WORK ORDER: Repeat exactly the lines from the start of the entries below through the line containing "1. Clone this". Omit the rest.

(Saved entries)

::::

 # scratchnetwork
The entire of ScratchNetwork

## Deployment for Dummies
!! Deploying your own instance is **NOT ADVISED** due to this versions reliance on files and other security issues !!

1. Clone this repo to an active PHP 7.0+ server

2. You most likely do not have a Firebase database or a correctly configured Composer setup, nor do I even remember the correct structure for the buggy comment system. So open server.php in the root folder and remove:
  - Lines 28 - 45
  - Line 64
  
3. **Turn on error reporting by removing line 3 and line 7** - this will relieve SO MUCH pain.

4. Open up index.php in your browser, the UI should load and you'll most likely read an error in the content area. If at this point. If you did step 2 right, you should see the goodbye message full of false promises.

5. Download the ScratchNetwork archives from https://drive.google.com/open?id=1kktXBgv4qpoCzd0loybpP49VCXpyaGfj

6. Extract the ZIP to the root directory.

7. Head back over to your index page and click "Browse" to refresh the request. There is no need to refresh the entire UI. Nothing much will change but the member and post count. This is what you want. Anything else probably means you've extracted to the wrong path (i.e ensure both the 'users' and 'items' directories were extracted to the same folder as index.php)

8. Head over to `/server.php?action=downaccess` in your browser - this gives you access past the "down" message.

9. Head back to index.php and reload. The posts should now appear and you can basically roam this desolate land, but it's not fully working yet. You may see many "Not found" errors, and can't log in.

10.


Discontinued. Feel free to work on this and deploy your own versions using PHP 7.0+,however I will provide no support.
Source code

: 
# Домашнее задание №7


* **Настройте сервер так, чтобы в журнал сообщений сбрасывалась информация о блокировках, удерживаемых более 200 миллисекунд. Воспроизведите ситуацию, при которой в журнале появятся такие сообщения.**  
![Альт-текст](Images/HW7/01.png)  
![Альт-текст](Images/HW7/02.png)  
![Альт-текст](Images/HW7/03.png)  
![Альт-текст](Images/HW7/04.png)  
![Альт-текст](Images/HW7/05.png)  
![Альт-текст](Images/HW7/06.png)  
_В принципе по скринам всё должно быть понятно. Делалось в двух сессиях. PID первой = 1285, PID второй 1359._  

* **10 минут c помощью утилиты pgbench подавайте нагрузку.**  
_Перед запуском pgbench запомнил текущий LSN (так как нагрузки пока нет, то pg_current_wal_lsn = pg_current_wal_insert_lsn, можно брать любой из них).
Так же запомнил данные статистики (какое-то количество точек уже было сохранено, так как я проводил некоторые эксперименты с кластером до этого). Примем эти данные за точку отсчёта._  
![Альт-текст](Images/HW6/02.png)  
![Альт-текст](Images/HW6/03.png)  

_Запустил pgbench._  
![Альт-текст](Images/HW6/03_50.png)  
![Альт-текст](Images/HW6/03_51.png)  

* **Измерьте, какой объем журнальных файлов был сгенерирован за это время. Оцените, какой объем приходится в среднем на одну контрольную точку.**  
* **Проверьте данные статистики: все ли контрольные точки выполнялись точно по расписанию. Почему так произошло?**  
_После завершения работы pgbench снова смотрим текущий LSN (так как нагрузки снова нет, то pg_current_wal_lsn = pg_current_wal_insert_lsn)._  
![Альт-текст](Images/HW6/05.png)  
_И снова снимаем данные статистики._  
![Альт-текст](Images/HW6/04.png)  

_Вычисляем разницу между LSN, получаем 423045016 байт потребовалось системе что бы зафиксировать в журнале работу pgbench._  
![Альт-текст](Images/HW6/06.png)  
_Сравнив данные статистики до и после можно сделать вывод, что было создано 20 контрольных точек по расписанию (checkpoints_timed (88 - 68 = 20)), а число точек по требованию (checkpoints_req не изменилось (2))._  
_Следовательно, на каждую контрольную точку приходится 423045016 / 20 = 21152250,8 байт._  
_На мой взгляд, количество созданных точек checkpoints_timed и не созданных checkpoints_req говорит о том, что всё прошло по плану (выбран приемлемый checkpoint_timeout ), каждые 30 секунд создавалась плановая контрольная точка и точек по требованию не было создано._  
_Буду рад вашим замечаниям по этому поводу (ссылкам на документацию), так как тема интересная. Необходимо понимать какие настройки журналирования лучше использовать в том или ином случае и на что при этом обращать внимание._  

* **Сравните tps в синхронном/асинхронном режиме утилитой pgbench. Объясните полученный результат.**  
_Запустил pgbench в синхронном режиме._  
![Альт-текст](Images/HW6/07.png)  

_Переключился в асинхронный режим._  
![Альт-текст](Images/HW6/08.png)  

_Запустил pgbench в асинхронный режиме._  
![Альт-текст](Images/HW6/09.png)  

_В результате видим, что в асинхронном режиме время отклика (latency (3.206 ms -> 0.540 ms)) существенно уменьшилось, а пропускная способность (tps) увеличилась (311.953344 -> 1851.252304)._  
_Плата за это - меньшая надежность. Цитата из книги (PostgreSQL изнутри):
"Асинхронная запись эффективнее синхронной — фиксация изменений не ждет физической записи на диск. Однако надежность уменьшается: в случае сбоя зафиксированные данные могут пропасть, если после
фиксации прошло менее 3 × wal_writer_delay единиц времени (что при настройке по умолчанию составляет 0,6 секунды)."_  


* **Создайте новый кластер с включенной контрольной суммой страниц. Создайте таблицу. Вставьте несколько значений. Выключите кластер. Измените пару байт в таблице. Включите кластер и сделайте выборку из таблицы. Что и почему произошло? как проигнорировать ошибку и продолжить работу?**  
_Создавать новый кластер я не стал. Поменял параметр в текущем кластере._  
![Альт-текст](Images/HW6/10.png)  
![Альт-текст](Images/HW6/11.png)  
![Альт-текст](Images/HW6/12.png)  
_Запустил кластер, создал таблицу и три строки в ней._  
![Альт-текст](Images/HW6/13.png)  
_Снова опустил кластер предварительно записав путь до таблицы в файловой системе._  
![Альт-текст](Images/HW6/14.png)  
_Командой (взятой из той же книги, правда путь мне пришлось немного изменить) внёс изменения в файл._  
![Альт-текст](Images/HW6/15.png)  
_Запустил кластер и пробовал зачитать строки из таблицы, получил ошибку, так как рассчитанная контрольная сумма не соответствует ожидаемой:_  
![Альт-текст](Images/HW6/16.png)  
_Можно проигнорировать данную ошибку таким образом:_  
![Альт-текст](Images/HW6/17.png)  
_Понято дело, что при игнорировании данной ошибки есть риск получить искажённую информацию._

::::

EXPECTED ANSWER:
 # scratchnetwork
The entire of ScratchNetwork

## Deployment for Dummies
!! Deploying your own instance is **NOT ADVISED** due to this versions reliance on files and other security issues !!

1. Clone this repo to an active PHP 7.0+ server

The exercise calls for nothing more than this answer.